Adepts of conspiracy theories might well take a deep breath: the HAARP program could be dismantled as soon as this summer, so from now on a tornado destroying your house will be a mere whirlwind, not a DARPA prank. Or will it?
The Air Force is said to be getting ready to wave their last
good-bye to the High Frequency Active Auroral Research Program
(HAARP), the Anchorage Daily News reports. Unlike last year’s rumors about the
project’s demise, this time it appears to be for real.
"We're moving on to other ways
(https://www.rt.com/news/dressed-lasers-weather-rain-548/) of managing
the ionosphere, which the HAARP was really designed to do,”
David Walker has recently told the House’s Appropriations
Subcommittee as leaked on YouTube. Walker is an Air Force
official tasked with overseeing much of the branch's science and
technology research efforts.
After 21 years of experiments, the controversial HAARP project is
no longer “an area that we have any need for in the
future,” he said.
For over two decades this enigmatic scientific installation,
constructed in a remote area of the state of Alaska, was a magnet
for conspiracy adepts.
HAARP has been incriminated in being the reason for probably all
kinds of natural disasters, from hurricanes and tornadoes to
floods, earthquakes and even global population mind control
experiments.
The suspicions ran wide and touched nerves with quite a few
notable figures around the globe.
In 2010, the then president of Iran, Mahmoud Ahmadinejad, said
the facility was responsible for devastating floods in Pakistan.

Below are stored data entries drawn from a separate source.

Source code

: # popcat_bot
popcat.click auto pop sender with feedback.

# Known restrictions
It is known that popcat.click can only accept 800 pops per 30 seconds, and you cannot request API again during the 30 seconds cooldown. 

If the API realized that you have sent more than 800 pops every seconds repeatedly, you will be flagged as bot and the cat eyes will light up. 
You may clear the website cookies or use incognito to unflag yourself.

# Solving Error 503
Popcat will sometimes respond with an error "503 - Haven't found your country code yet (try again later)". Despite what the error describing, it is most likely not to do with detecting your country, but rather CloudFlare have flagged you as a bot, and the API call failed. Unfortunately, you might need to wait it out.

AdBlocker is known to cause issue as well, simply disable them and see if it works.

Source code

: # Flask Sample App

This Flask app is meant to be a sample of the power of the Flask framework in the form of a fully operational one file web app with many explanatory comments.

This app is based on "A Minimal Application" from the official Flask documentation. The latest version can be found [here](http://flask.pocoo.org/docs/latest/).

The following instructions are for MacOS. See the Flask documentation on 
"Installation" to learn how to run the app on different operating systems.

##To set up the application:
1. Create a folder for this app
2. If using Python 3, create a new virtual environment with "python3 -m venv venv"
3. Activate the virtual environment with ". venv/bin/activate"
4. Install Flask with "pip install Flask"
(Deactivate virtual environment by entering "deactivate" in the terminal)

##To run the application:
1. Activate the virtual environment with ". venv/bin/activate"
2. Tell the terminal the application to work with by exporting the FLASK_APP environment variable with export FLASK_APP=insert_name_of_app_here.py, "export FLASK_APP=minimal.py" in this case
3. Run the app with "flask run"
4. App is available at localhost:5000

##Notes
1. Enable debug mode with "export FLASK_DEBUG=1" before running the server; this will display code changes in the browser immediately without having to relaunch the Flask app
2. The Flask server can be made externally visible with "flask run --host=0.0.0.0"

He gave this pronouncement from a rostrum of the UN General
Assembly.
The same year the now-deceased Venezuelan leader Huge Chavez
claimed that experiments at the HAARP facility triggered the
powerful Haiti earthquake, which happened when the Caribbean and
North American tectonic plates shifted alongside a previously
unmapped fault.
HAARPing on nature
Managing the ionosphere for military needs, such as communication, appeared a promising idea back in the early 1990s, when the US Air Force, Navy, the Defense Advanced Research Projects Agency (DARPA) and the University of Alaska teamed up to fund the $290 million High Frequency Active Auroral Research Program (HAARP).
Officially, the
facility has been involved in enhanced communications
technologies research. Its 13 hectares of high-frequency antennas
has been sending powerful (up to 3.6 megawatt signals),
disturbing small portions in the upper layer of the atmosphere
called the ionosphere, studying how it affected radio signals.

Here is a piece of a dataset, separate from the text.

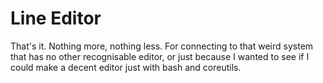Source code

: # Line Editor

That's it. Nothing more, nothing less. For connecting to that weird system
that has no other recognisable editor, or just because I wanted to see if I
could make a decent editor just with bash and coreutils.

The project’s staff always denied participation in any classified
experiments.
It was at the HAARP facility where the first man-made northern
lights were demonstrated.
Actually, the HAARP facility has not been active for the past
year; last May it was shut down for a change in operations
contractors. Reportedly, the facility performed its last
experiment for DARPA in early 2014 and is now looking for
financial support from the scientific community or other US
agencies. Otherwise, the facility might be gone by summer.
"We would prefer to start this summer," Walker said. "We would like to get critical equipment out of the site before the winter. For the harsh winter in Alaska does lead to a very costly winterization to maintain the site and we'd like to avoid it if we can."

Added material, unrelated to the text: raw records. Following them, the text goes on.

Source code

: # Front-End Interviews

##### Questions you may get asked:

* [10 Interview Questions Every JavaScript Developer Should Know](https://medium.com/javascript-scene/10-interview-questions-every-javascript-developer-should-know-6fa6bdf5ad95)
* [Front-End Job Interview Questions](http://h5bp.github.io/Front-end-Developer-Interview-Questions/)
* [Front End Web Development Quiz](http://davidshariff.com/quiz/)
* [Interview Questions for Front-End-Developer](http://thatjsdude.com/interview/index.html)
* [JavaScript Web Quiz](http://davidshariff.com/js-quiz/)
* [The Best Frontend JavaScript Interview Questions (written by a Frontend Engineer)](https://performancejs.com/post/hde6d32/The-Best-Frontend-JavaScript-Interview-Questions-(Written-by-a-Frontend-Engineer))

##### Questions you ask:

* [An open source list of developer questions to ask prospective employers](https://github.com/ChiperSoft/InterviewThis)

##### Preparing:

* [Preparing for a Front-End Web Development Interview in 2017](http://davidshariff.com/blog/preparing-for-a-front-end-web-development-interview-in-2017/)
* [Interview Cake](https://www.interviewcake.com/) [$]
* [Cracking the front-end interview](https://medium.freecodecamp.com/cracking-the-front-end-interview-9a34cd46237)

Although the HAARP installation is two decades old, it is still
operable and could be used for scientific research, but most
probably not at the expense of the US military struggling to
reduce spending.
The annual costs of running the facility have been around $5
million. This is a mere drop in the ocean compared to the
military’s total budget - over $600 billion for 2015.
If American or foreign scientific institutions and laboratories fail to find the means to finance the unique installation, this page of human research into nature’s secrets is set to be closed. And Walker says there are "interested" universities.